Think Asterix is a just cartoon character who, with his portly pal in stripy keks Obelix, duffs up Caesar’s legions in a swirl of head-banging stars ad infinitum? Oh ! In France Asterix is a national icon, sitting somewhere in the pantheon of Our Saviours between Joan of Arc and Johnny Halliday.

The Asterix tales, to put you in the picture, are the creation myth of the Fifth Republic. Its Iliad. Its Cowboy and Indian. Its Epic of Gilgamesh.

Asterix and I were published into the world in the same year, 1961. Courtesy of my mother, a French teacher, I got my eager little hands on Astérix le Gaulois before the others at my sleepy Herefordshire village school. What was instructive was the division among my classmates. Stuart the Swot, with his pens arranged in his blazer top pocket, was obsessed with the brain-wearing internalities of Tintin; while I (detention for blow football with lunch’s marrowfat peas) held a torch for rambunctious, lad-on-the-lash Asterix. He touched my nascent anarcho-traditionalism.

Which leads us across the Channel, and to exegesis of the Asterix phenomenon. Hectares of sub-Derridean deconstruction have been applied to the critical question: why does Asterix so appeal to the French?

Goscinny and Uderzo repeatedly claimed that the mega-success of the books — 380 million copies sold, thus besting Balzac, vanquishing Voltaire, passing Proust — was  because  Asterix and Obelix do “funny things, and that is all”.

Of course, the books are a laugh. There are slapstick sight-gags for the kids, parodies of the classics and current affairs for the adults, wrapped in vivid, dynamic, bright technicolour, almost cinematic graphics. (Uderzo’s pics were a big BOUM! behind the elevation of the bande dessinée to High Art in France. I once lived across from the Musée de la Bande Dessinée in Angouleme. The queues! The reverence!)

Actually, the Chaplin-meets-Candide humour of the books explains solely their international appeal,  their translation into one hundred and one tongues. (Say this sotto voce in the Francophonie, but the English language versions by Anthea Bell and Derek Hockridge are sharper, wittier than the originals, hence the druid Panoramix becoming Getafix, the pooch Idéfix becoming Dogmatix.) Globally, only the Americans have withstood the world-wave of Asterixia; the French, typically, attribute Yankee indifference to lack of taste.

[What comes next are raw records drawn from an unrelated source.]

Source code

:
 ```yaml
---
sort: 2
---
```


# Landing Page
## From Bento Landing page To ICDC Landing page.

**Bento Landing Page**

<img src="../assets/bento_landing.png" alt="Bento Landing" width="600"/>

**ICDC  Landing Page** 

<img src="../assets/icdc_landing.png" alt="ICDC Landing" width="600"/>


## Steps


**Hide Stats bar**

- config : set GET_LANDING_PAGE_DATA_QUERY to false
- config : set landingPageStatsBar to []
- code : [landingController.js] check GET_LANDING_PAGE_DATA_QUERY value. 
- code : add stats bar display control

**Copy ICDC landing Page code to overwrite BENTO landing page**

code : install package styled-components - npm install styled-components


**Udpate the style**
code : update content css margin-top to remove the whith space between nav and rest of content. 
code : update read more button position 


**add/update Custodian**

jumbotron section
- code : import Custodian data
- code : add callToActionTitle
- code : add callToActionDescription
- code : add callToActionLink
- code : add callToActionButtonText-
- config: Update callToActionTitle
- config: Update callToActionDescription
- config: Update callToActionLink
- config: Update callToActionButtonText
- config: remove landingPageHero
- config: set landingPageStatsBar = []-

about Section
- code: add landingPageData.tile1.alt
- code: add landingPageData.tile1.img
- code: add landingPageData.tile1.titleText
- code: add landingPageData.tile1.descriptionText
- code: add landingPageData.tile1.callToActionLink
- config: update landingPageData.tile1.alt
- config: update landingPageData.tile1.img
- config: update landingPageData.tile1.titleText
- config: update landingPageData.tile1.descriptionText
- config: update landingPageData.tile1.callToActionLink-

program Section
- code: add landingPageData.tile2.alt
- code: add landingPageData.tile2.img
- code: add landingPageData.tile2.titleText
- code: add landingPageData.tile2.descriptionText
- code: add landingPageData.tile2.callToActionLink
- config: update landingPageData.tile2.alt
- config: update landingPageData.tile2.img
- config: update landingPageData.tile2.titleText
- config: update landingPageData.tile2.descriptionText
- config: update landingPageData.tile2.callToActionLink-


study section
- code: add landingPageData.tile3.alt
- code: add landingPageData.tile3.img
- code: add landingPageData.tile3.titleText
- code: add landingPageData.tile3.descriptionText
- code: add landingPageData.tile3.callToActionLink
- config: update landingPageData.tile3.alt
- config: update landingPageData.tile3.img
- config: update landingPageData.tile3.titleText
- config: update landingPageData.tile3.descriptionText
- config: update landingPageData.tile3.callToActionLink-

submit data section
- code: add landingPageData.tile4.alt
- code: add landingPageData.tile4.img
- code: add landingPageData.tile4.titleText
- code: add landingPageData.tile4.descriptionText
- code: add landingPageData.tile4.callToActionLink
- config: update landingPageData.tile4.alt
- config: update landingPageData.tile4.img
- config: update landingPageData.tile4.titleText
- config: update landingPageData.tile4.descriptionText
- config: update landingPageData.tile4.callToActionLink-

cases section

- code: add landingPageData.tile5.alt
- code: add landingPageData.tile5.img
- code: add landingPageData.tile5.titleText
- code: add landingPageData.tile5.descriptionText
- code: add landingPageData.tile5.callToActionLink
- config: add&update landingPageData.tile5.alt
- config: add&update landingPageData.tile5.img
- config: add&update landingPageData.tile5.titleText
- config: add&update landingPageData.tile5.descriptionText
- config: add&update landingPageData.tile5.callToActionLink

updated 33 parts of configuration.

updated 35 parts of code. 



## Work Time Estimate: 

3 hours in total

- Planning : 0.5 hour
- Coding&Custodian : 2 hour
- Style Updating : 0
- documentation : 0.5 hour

Goscinny and Uderzo were having a blague with their avowals of purely humorous intent, their equally frequent disavowals of ideology. It’s the ideology, stupid, of Asterix that particularly possesses the French. The wisest observation ever on the relationship between the French and Asterix came not from a prof at Sciences Po but a member of the public, who told the visiting New York Times that the comics’ Gauls were “like us, exasperating but endearing”.

Culturally contumacious. Or, what Charles de Gaulle called “our old Gaulish propensity for division and quarrelling”.

The gilets jaunes were but the 50BC bagarreurs villagers from Asterix in hi-vis jackets.

France is the most authoritarian country in Western Europe, a place where La Poste dictates the size of your letter box. In the Asterix oeuvre the Roman Empire is a perennial stand-in for the dirigiste French state. (And who is Macron, he who compares opponents of his reforms to “unyielding Gauls”, but a latter day Caesar?) Asterix is France’s Ego. Asterix is France’s literary Catharsis.

More: The Roman Empire is metaphor too for the external threats to the l’hexagone; Asterix the product was born in a France consumed by Collaborator Syndrome from the Second World War, the imperial military disaster at Dien Bien Phu, and the war in Algeria. Goscinny and Uderzo stripped back French history to the clean beginning, to “nos ancêtres les Gaulois”, with a hero modelled explicitly on Vercingetorix, the real-life anti-Caesar rebel. With a sweep of a brush and the line of a pen, Goscinny and Uderzo rearranged collective memory of the war to become honour-saving Resistance against Nazi Occupation  (read Gauls vs Romans), while simultaneously creating a French national identity as a people forever proud and pugnacious. Indomitable.

By toutatis! A real magic potion for the tribe!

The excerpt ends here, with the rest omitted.